=== Data for this exercise ===

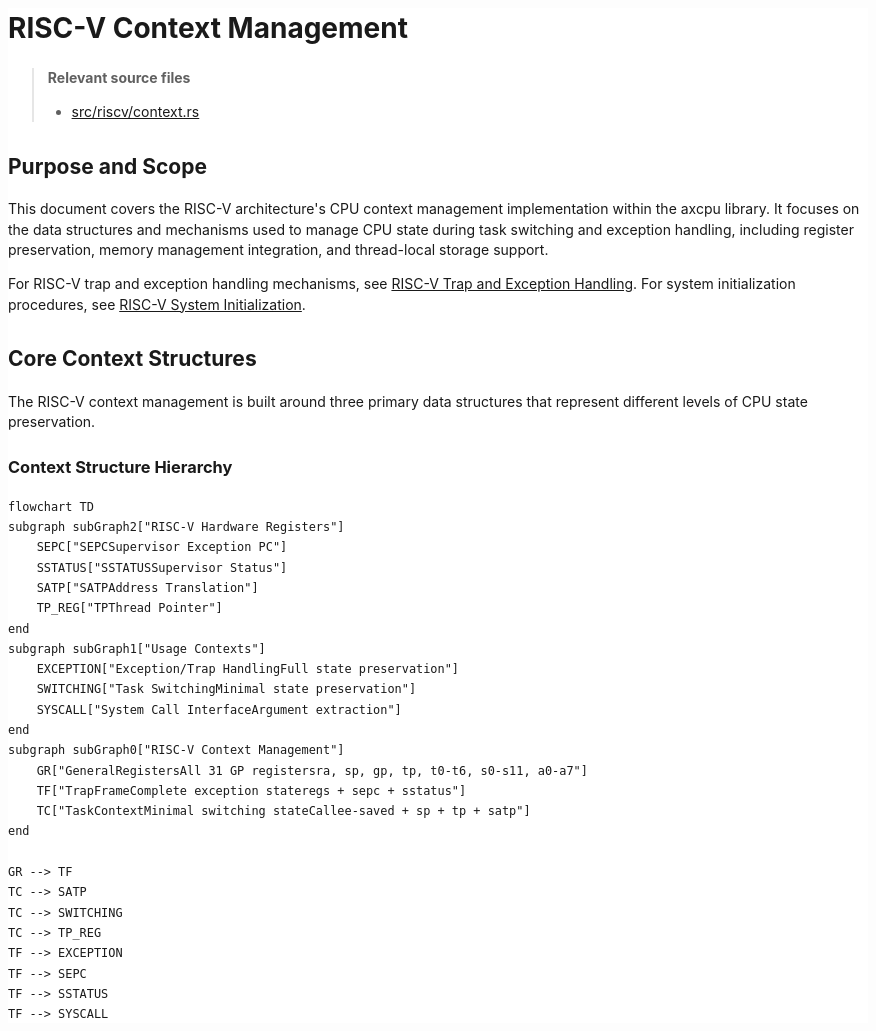 # RISC-V Context Management

> **Relevant source files**
> * [src/riscv/context.rs](https://github.com/arceos-org/axcpu/blob/b93d8fa3/src/riscv/context.rs)

## Purpose and Scope

This document covers the RISC-V architecture's CPU context management implementation within the axcpu library. It focuses on the data structures and mechanisms used to manage CPU state during task switching and exception handling, including register preservation, memory management integration, and thread-local storage support.

For RISC-V trap and exception handling mechanisms, see [RISC-V Trap and Exception Handling](/arceos-org/axcpu/4.2-risc-v-trap-and-exception-handling). For system initialization procedures, see [RISC-V System Initialization](/arceos-org/axcpu/4.3-risc-v-system-initialization).

## Core Context Structures

The RISC-V context management is built around three primary data structures that represent different levels of CPU state preservation.

### Context Structure Hierarchy

```mermaid
flowchart TD
subgraph subGraph2["RISC-V Hardware Registers"]
    SEPC["SEPCSupervisor Exception PC"]
    SSTATUS["SSTATUSSupervisor Status"]
    SATP["SATPAddress Translation"]
    TP_REG["TPThread Pointer"]
end
subgraph subGraph1["Usage Contexts"]
    EXCEPTION["Exception/Trap HandlingFull state preservation"]
    SWITCHING["Task SwitchingMinimal state preservation"]
    SYSCALL["System Call InterfaceArgument extraction"]
end
subgraph subGraph0["RISC-V Context Management"]
    GR["GeneralRegistersAll 31 GP registersra, sp, gp, tp, t0-t6, s0-s11, a0-a7"]
    TF["TrapFrameComplete exception stateregs + sepc + sstatus"]
    TC["TaskContextMinimal switching stateCallee-saved + sp + tp + satp"]
end

GR --> TF
TC --> SATP
TC --> SWITCHING
TC --> TP_REG
TF --> EXCEPTION
TF --> SEPC
TF --> SSTATUS
TF --> SYSCALL
```
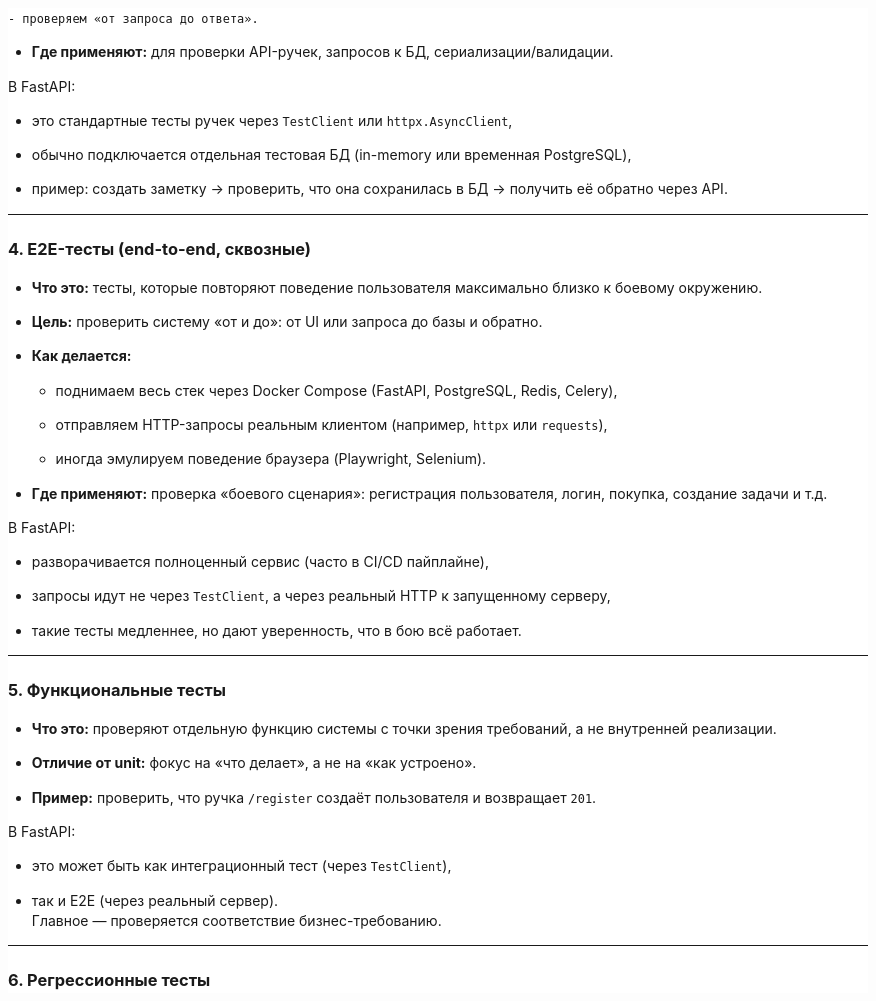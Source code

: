     - проверяем «от запроса до ответа».
        
- **Где применяют:** для проверки API-ручек, запросов к БД, сериализации/валидации.

В FastAPI:

- это стандартные тесты ручек через `TestClient` или `httpx.AsyncClient`,
    
- обычно подключается отдельная тестовая БД (in-memory или временная PostgreSQL),
    
- пример: создать заметку → проверить, что она сохранилась в БД → получить её обратно через API.

---

### 4. **E2E-тесты (end-to-end, сквозные)**

- **Что это:** тесты, которые повторяют поведение пользователя максимально близко к боевому окружению.
    
- **Цель:** проверить систему «от и до»: от UI или запроса до базы и обратно.
    
- **Как делается:**
    
    - поднимаем весь стек через Docker Compose (FastAPI, PostgreSQL, Redis, Celery),
        
    - отправляем HTTP-запросы реальным клиентом (например, `httpx` или `requests`),
        
    - иногда эмулируем поведение браузера (Playwright, Selenium).
        
- **Где применяют:** проверка «боевого сценария»: регистрация пользователя, логин, покупка, создание задачи и т.д.

В FastAPI:

- разворачивается полноценный сервис (часто в CI/CD пайплайне),
    
- запросы идут не через `TestClient`, а через реальный HTTP к запущенному серверу,
    
- такие тесты медленнее, но дают уверенность, что в бою всё работает.

---

### 5. **Функциональные тесты**

- **Что это:** проверяют отдельную функцию системы с точки зрения требований, а не внутренней реализации.
    
- **Отличие от unit:** фокус на «что делает», а не на «как устроено».
    
- **Пример:** проверить, что ручка `/register` создаёт пользователя и возвращает `201`.

В FastAPI:

- это может быть как интеграционный тест (через `TestClient`),
    
- так и E2E (через реальный сервер).  
    Главное — проверяется соответствие бизнес-требованию.

---
### 6. **Регрессионные тесты**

===

Leave out every picture, and copy exactly the lines above starting at the one holding "For RISC-V trap" and ending at the one holding "### 4. **E2E-тесты (end-to-end, сквозные)**", no more and no less.

For RISC-V trap and exception handling mechanisms, see [RISC-V Trap and Exception Handling](/arceos-org/axcpu/4.2-risc-v-trap-and-exception-handling). For system initialization procedures, see [RISC-V System Initialization](/arceos-org/axcpu/4.3-risc-v-system-initialization).

## Core Context Structures

The RISC-V context management is built around three primary data structures that represent different levels of CPU state preservation.

### Context Structure Hierarchy

```mermaid
flowchart TD
subgraph subGraph2["RISC-V Hardware Registers"]
    SEPC["SEPCSupervisor Exception PC"]
    SSTATUS["SSTATUSSupervisor Status"]
    SATP["SATPAddress Translation"]
    TP_REG["TPThread Pointer"]
end
subgraph subGraph1["Usage Contexts"]
    EXCEPTION["Exception/Trap HandlingFull state preservation"]
    SWITCHING["Task SwitchingMinimal state preservation"]
    SYSCALL["System Call InterfaceArgument extraction"]
end
subgraph subGraph0["RISC-V Context Management"]
    GR["GeneralRegistersAll 31 GP registersra, sp, gp, tp, t0-t6, s0-s11, a0-a7"]
    TF["TrapFrameComplete exception stateregs + sepc + sstatus"]
    TC["TaskContextMinimal switching stateCallee-saved + sp + tp + satp"]
end

GR --> TF
TC --> SATP
TC --> SWITCHING
TC --> TP_REG
TF --> EXCEPTION
TF --> SEPC
TF --> SSTATUS
TF --> SYSCALL
```
Source code

:     - проверяем «от запроса до ответа».
        
- **Где применяют:** для проверки API-ручек, запросов к БД, сериализации/валидации.

В FastAPI:

- это стандартные тесты ручек через `TestClient` или `httpx.AsyncClient`,
    
- обычно подключается отдельная тестовая БД (in-memory или временная PostgreSQL),
    
- пример: создать заметку → проверить, что она сохранилась в БД → получить её обратно через API.

---

### 4. **E2E-тесты (end-to-end, сквозные)**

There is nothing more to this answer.